ISSN 2385-1376
Testo massima
“Mentre ai fini dell’emissione del decreto ingiuntivo a norma dell’art. 636 c.p.c.. la prova dell’espletamento dell’opera e dell’entità delle prestazioni può essere utilmente fornita con la produzione della parcella e del relativo parere della competente associazione professionale, tale documentazione non è più sufficiente nel giudizio di opposizione, il quale si svolge secondo le regole ordinarie della cognizione e impone, quindi, al professionista, nella sua qualità di attore, di fornire gli elementi dimostrativi della pretesa, con la conseguenza che il giudice di merito non può assumere come base di calcolo per la determinazione del compenso le esposizioni di detta parcella contestate dal debitore.”
Con la pronuncia in commento la Corte d’Appello di Campobasso torna a ribadire un principio di diritto largamente condiviso in dottrina in materia di procedimento monitorio e che viene specificato anche nel caso in cui a procedere per ottenere il pagamento delle proprie spettanze sia un avvocato: il ruolo rivestito dalle parti processuali nel giudizio di opposizione a decreto ingiuntivo e le conseguenti incombenze in punto di prova.
Infatti, l’opposizione a decreto ingiuntivo dà luogo ad un ordinario giudizio di cognizione nel quale il giudice non deve limitarsi a stabilire se l’ingiunzione sia stata emessa legittimamente, in relazione alle condizioni previste dalla legge per l’emanazione del provvedimento monitorio, ma deve accertare il fondamento della pretesa fatta valere col ricorso per ingiunzione, valutando l’an ed il quantum della pretesa del creditore entrando così nel merito della controversia.
Ontologicamente quindi si verifica una vera e propria inversione del ruolo delle parti processuali, per cui, è l’opposto che riveste il ruolo dell’attore, poiché quest’ultimo ha instaurato il procedimento mediante la richiesta di emissione di un provvedimento monitorio e l’opponente, in qualità di destinatario del provvedimento di natura sommaria, si trova nella posizione sostanziale di convenuto.
Da tale distinzione consegue che l’onere di provare i fatti, ovvero del credito, incomberà in capo all’opposto e non all’opponente.
Nel caso che occupa era accaduto che un legale avesse adito il Tribunale di Campobasso per conseguire il pagamento dalla Regione Molise del proprio compenso professionale per l’attività svolta per l’ente in occasione di giudizi amministrativi, presentando la parcella con il saldo delle proprie competenze con visto del Consiglio dell’Ordine e ottenendo l’emissione di un decreto ingiuntivo, contro il quale la Regione proponeva formale opposizione.

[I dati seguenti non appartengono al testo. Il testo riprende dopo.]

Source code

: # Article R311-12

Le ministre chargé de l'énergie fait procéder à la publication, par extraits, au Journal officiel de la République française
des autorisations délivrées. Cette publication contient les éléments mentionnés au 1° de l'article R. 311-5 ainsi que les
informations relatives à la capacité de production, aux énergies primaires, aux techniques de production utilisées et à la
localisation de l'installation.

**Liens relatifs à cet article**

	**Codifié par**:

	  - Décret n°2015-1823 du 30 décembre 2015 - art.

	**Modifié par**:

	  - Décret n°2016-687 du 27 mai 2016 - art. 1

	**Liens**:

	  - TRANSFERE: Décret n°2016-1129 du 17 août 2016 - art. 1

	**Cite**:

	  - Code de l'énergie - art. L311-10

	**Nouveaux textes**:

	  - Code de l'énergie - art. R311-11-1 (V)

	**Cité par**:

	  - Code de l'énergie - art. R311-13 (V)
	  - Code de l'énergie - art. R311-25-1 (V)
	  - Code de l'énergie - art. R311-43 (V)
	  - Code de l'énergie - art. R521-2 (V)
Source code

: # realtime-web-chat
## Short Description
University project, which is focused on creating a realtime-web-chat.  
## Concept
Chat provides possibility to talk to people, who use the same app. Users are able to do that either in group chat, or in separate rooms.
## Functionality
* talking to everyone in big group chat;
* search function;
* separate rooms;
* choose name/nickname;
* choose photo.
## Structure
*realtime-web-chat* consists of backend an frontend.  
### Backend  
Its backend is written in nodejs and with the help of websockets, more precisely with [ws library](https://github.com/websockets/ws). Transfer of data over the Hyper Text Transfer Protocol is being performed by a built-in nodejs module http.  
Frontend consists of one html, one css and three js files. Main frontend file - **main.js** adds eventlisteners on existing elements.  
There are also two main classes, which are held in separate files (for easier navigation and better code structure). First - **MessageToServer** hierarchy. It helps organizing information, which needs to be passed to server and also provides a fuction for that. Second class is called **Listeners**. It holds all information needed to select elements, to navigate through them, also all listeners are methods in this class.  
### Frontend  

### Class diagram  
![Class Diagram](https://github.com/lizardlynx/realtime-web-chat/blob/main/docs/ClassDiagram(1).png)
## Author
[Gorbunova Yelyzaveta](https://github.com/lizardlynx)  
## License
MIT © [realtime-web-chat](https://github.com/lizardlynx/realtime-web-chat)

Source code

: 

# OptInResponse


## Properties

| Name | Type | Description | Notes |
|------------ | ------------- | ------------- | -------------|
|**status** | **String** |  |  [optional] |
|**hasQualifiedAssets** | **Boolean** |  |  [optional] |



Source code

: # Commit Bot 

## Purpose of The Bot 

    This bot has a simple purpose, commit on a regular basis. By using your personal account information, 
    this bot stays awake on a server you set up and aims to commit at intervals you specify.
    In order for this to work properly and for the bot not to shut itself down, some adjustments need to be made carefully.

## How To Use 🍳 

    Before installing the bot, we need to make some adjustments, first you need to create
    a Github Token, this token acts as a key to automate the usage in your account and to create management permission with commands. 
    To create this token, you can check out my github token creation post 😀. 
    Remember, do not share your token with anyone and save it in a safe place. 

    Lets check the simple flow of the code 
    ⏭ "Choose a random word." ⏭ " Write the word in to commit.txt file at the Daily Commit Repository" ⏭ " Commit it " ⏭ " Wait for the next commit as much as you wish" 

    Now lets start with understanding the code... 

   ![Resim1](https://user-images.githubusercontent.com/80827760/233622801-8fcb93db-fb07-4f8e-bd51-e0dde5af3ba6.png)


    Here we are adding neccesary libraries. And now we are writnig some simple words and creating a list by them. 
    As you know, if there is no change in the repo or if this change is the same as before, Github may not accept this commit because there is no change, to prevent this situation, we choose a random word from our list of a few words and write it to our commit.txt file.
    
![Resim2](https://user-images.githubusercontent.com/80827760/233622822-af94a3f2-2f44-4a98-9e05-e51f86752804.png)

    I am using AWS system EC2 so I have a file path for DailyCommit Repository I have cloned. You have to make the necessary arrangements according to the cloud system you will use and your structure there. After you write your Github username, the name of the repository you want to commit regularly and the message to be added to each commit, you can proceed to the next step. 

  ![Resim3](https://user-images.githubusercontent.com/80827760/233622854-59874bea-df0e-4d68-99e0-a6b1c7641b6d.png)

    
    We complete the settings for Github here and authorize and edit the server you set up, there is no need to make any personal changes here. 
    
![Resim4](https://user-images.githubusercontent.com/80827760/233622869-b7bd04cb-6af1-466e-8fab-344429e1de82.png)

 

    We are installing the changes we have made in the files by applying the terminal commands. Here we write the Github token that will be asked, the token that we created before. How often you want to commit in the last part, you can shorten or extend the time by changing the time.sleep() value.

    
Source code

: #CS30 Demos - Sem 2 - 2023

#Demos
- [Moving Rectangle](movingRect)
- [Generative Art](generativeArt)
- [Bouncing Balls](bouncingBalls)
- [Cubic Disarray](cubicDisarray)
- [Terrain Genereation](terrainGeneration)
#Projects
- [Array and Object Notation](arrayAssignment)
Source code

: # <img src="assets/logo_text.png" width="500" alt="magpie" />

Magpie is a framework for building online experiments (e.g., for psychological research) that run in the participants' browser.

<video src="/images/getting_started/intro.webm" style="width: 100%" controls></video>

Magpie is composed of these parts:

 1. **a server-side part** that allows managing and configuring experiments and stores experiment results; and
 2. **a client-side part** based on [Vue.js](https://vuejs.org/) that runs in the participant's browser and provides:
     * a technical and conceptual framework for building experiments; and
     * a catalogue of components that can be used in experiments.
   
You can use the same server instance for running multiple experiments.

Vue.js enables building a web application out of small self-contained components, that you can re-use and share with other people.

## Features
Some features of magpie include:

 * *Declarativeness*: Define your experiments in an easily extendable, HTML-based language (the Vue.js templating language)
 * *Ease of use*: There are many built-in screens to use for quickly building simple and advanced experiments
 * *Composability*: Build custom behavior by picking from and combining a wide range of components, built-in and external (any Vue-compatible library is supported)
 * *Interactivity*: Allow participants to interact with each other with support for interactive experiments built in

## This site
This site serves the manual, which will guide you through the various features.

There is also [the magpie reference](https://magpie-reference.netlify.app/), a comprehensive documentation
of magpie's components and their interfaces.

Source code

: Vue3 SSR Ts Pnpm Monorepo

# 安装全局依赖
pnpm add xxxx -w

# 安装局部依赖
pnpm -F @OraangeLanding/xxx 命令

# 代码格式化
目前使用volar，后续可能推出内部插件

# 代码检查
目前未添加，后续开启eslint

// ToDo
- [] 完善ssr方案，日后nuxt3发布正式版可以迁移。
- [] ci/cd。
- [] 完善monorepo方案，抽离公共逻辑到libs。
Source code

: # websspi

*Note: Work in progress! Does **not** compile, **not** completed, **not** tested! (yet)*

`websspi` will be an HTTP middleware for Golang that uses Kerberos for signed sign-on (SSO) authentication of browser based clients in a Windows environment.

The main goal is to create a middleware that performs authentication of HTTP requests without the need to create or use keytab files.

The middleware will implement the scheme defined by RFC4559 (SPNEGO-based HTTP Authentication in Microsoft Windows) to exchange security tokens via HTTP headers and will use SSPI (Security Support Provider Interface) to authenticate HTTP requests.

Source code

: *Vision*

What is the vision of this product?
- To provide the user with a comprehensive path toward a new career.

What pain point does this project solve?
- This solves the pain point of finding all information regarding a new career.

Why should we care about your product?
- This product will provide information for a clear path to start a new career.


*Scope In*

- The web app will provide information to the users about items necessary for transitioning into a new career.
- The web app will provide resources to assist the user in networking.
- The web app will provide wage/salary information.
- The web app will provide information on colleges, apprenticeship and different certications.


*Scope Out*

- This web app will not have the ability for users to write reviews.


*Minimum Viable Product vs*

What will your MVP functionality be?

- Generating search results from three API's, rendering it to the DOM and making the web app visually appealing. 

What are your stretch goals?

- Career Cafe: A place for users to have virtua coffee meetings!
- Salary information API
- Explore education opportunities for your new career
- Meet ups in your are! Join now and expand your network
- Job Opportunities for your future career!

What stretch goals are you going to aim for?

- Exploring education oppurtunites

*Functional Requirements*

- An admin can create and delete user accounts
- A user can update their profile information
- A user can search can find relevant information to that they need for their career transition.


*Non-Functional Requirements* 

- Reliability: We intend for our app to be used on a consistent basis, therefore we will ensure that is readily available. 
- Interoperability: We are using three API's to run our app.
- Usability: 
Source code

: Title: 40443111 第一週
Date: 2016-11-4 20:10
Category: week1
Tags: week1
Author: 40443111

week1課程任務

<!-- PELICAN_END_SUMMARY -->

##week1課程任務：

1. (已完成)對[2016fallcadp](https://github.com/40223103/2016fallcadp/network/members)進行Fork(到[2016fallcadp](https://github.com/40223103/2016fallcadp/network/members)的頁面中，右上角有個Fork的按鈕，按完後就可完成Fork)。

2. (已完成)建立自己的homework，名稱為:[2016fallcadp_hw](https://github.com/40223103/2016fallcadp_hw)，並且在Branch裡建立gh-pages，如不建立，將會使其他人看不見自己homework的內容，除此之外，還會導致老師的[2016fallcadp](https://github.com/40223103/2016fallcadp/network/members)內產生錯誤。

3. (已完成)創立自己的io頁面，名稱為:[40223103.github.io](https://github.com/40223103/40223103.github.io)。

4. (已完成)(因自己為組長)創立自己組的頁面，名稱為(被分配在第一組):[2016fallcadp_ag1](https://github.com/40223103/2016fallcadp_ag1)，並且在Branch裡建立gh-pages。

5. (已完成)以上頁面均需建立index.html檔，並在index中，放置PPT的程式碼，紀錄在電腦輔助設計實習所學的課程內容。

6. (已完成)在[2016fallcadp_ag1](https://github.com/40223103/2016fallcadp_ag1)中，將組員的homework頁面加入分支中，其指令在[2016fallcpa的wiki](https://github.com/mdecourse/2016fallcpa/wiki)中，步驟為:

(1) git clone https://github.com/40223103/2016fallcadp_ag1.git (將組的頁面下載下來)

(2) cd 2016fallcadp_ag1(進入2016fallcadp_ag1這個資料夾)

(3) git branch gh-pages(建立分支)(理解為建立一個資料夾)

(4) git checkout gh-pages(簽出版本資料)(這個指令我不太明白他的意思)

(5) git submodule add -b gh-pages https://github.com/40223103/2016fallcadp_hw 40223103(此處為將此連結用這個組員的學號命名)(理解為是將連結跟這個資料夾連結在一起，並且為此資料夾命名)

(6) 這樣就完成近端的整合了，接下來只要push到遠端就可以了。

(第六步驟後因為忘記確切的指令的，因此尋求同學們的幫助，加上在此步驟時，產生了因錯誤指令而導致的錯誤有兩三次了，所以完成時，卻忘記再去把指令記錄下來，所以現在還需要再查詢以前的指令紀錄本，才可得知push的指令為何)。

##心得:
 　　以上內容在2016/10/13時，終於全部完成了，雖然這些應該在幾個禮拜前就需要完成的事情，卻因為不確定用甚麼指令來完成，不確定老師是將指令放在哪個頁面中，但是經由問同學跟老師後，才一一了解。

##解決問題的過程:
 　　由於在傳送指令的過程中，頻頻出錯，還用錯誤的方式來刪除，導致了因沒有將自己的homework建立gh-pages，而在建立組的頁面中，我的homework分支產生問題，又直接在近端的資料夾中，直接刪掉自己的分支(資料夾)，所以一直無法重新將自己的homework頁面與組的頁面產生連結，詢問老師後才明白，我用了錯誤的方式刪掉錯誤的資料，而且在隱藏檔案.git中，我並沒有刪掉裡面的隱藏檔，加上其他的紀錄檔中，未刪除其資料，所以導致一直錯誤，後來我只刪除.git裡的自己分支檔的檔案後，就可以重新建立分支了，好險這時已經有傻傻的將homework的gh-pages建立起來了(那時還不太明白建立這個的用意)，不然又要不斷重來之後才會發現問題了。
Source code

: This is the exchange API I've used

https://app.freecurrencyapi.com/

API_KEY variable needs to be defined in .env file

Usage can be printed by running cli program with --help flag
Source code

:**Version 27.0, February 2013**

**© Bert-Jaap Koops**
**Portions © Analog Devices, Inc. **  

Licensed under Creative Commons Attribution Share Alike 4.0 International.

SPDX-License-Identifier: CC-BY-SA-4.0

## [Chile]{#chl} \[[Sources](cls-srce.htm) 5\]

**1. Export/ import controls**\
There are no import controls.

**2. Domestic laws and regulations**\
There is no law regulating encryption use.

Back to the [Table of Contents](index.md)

La Regione si difendeva sostenendo che nulla doveva al legale perché aveva saldato completamente gli importi dovuti. Il legale, invece, riteneva di aver ricevuto soltanto un acconto di quanto spettante per tutte le prestazioni rese.
Chiamato in qualità di attore sostanziale a provare il proprio credito però, il legale si limitava a produrre la parcella vistata dal Consiglio dell’Ordine di appartenenza sulla scorta della quale era stato emesso il decreto ingiuntivo opposto e delle note, così lasciando nel merito la pretesa creditoria sfornita di prova. Il Tribunale adito accoglieva l’opposizione, disponendo la revoca del decreto ingiuntivo opposto e condannando l’avvocato alla rifusione, in favore di controparte, delle spese di lite.
Avverso detta sentenza proponeva appello la parte soccombente, ma la Corte d’Appello di Campobasso rigettava l’impugnativa.
Infatti, spiega la Corte territoriale, che nella documentazione relativa alla richiesta di saldo delle competenze professionali maturate in ordine al giudizio in contestazione tra le parti, il legale avrebbe dovuto indicare specificamente: a) la tariffa o le tariffe da applicarsi; b) le ragioni per cui diritti ed onorari a suo tempo richiesti erano al di sotto dei minimi tariffari; c) le eventuali voci pretermesse nella prima specifica e dovute in base alla tariffa ritenuta applicabile. Avrebbe dovuto poi provare tutte le attività legali presumibilmente svolte e non solo allegarle, poiché, come dimostra il testo dell’art. 342 c.p.c. (che impone al specificità dei motivi di gravame), tale individuazione non può essere rimessa al giudice di appello, che non può, attraverso una non consentita attività suppletiva, sostituirsi alla parte appellante.
Ne deriva un importante monito per tutti gli avvocati che si troveranno di qui a venire nella spiacevole situazione di dover adire le vie legali per ottenere il pagamento dei propri compensi.